## [Task instructions]
Exactly how many lines in this data contain the word "Economic"? Only the number should be given.
___ Data provided
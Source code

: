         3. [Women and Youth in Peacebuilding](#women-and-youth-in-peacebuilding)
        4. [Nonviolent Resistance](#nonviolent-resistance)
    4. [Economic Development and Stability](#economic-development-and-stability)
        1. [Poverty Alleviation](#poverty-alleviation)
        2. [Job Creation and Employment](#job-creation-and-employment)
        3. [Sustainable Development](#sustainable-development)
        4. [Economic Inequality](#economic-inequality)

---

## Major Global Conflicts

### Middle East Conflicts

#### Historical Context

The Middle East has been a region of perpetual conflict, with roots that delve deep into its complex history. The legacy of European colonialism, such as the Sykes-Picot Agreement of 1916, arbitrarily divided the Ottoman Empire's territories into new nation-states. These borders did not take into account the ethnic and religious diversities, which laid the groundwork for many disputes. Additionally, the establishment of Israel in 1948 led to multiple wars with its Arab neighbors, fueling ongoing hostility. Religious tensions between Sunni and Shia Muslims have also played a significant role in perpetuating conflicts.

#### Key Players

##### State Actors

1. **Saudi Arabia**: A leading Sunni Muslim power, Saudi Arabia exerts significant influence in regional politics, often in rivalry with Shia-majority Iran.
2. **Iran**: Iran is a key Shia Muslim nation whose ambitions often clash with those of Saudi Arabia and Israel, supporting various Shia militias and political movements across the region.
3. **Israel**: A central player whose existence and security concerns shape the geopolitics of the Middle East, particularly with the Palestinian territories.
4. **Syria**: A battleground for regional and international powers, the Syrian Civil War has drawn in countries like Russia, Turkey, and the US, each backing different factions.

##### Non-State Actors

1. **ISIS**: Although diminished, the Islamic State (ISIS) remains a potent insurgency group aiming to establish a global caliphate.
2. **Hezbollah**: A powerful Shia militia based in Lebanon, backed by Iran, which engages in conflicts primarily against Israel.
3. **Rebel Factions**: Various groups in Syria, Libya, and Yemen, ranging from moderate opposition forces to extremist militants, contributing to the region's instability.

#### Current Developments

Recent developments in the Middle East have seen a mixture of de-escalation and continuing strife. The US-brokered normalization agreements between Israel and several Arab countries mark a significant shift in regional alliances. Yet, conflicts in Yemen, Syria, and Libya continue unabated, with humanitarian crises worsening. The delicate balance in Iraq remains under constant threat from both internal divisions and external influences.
______
## [Solution]
2